Task brief:
Please make an exact copy of the listing, without the pictures.

Records for the task:
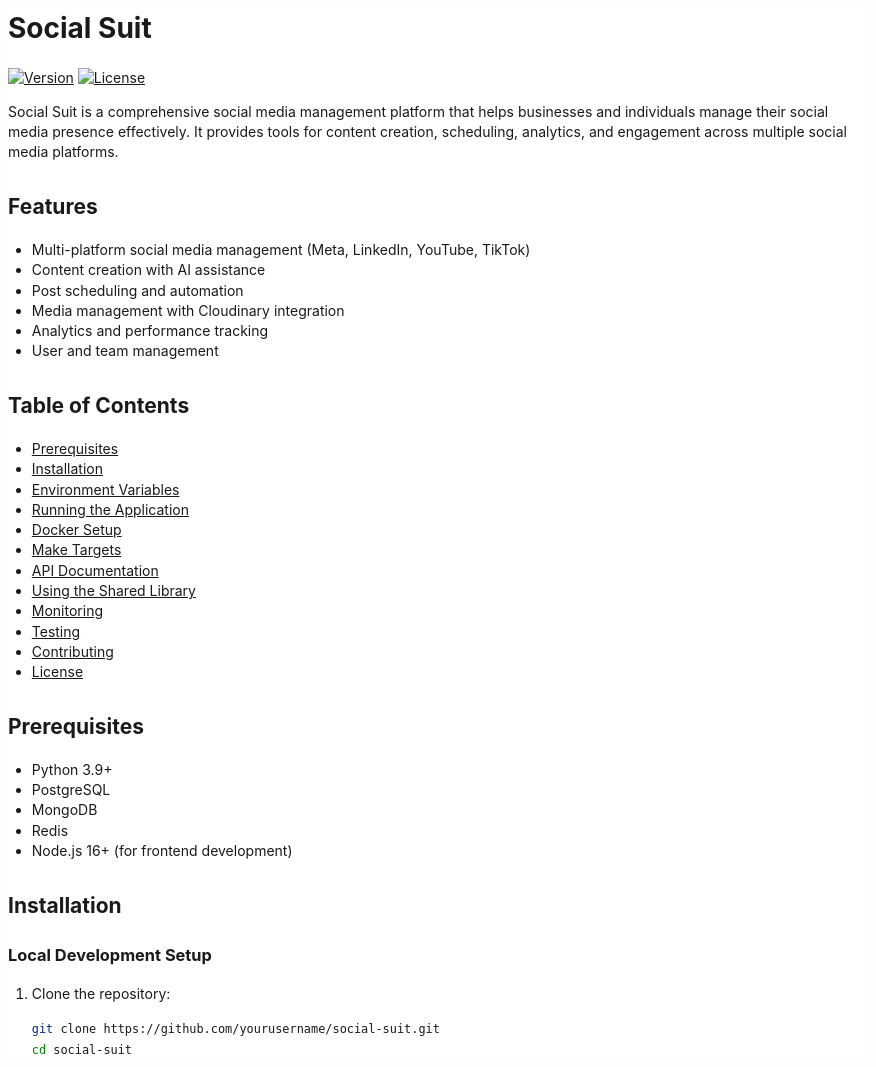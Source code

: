 # Social Suit

[![Version](https://img.shields.io/badge/version-0.1.0-blue.svg)](https://github.com/yourusername/social-suit/releases/tag/v0.1.0)
[![License](https://img.shields.io/badge/license-MIT-green.svg)](LICENSE)

Social Suit is a comprehensive social media management platform that helps businesses and individuals manage their social media presence effectively. It provides tools for content creation, scheduling, analytics, and engagement across multiple social media platforms.

## Features

- Multi-platform social media management (Meta, LinkedIn, YouTube, TikTok)
- Content creation with AI assistance
- Post scheduling and automation
- Media management with Cloudinary integration
- Analytics and performance tracking
- User and team management

## Table of Contents

- [Prerequisites](#prerequisites)
- [Installation](#installation)
- [Environment Variables](#environment-variables)
- [Running the Application](#running-the-application)
- [Docker Setup](#docker-setup)
- [Make Targets](#make-targets)
- [API Documentation](#api-documentation)
- [Using the Shared Library](#using-the-shared-library)
- [Monitoring](#monitoring)
- [Testing](#testing)
- [Contributing](#contributing)
- [License](#license)

## Prerequisites

- Python 3.9+
- PostgreSQL
- MongoDB
- Redis
- Node.js 16+ (for frontend development)

## Installation

### Local Development Setup

1. Clone the repository:
   ```bash
   git clone https://github.com/yourusername/social-suit.git
   cd social-suit
   ```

Response below:
Source code

: # Social Suit

[![Version](https://img.shields.io/badge/version-0.1.0-blue.svg)](https://github.com/yourusername/social-suit/releases/tag/v0.1.0)
[![License](https://img.shields.io/badge/license-MIT-green.svg)](LICENSE)

Social Suit is a comprehensive social media management platform that helps businesses and individuals manage their social media presence effectively. It provides tools for content creation, scheduling, analytics, and engagement across multiple social media platforms.

## Features

- Multi-platform social media management (Meta, LinkedIn, YouTube, TikTok)
- Content creation with AI assistance
- Post scheduling and automation
- Media management with Cloudinary integration
- Analytics and performance tracking
- User and team management

## Table of Contents

- [Prerequisites](#prerequisites)
- [Installation](#installation)
- [Environment Variables](#environment-variables)
- [Running the Application](#running-the-application)
- [Docker Setup](#docker-setup)
- [Make Targets](#make-targets)
- [API Documentation](#api-documentation)
- [Using the Shared Library](#using-the-shared-library)
- [Monitoring](#monitoring)
- [Testing](#testing)
- [Contributing](#contributing)
- [License](#license)

## Prerequisites

- Python 3.9+
- PostgreSQL
- MongoDB
- Redis
- Node.js 16+ (for frontend development)

## Installation

### Local Development Setup

1. Clone the repository:
   ```bash
   git clone https://github.com/yourusername/social-suit.git
   cd social-suit
   ```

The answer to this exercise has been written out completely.